**Required action:**
In the records below, the lines from the one with "April 20, 2021" through the last are to be printed exactly, and nothing else.

**The input:**
══════════════════════════════

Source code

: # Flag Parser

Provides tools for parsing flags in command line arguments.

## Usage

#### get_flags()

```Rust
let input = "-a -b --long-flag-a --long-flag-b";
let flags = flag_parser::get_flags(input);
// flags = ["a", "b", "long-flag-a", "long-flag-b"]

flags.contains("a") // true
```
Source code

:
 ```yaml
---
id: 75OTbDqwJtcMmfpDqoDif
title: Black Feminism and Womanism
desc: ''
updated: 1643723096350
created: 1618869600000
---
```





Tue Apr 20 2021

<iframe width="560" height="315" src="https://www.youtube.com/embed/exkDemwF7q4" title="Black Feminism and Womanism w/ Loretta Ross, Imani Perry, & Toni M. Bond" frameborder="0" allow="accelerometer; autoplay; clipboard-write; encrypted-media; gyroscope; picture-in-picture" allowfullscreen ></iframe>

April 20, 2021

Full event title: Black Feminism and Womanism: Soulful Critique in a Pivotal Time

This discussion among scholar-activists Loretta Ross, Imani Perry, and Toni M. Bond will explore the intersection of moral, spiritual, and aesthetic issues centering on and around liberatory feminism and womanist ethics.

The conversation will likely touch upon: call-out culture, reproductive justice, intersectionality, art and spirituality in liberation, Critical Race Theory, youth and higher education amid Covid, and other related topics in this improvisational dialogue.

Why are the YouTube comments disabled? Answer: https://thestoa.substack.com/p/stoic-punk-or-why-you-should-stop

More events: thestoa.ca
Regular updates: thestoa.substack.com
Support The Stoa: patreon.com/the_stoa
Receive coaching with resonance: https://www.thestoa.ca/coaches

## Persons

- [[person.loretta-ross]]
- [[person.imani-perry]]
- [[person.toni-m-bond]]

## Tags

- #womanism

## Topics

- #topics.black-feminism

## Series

══════════════════════════════

**Solution to the exercise:**
April 20, 2021

Full event title: Black Feminism and Womanism: Soulful Critique in a Pivotal Time

This discussion among scholar-activists Loretta Ross, Imani Perry, and Toni M. Bond will explore the intersection of moral, spiritual, and aesthetic issues centering on and around liberatory feminism and womanist ethics.

The conversation will likely touch upon: call-out culture, reproductive justice, intersectionality, art and spirituality in liberation, Critical Race Theory, youth and higher education amid Covid, and other related topics in this improvisational dialogue.

Why are the YouTube comments disabled? Answer: https://thestoa.substack.com/p/stoic-punk-or-why-you-should-stop

More events: thestoa.ca
Regular updates: thestoa.substack.com
Support The Stoa: patreon.com/the_stoa
Receive coaching with resonance: https://www.thestoa.ca/coaches

## Persons

- [[person.loretta-ross]]
- [[person.imani-perry]]
- [[person.toni-m-bond]]

## Tags

- #womanism

## Topics

- #topics.black-feminism

## Series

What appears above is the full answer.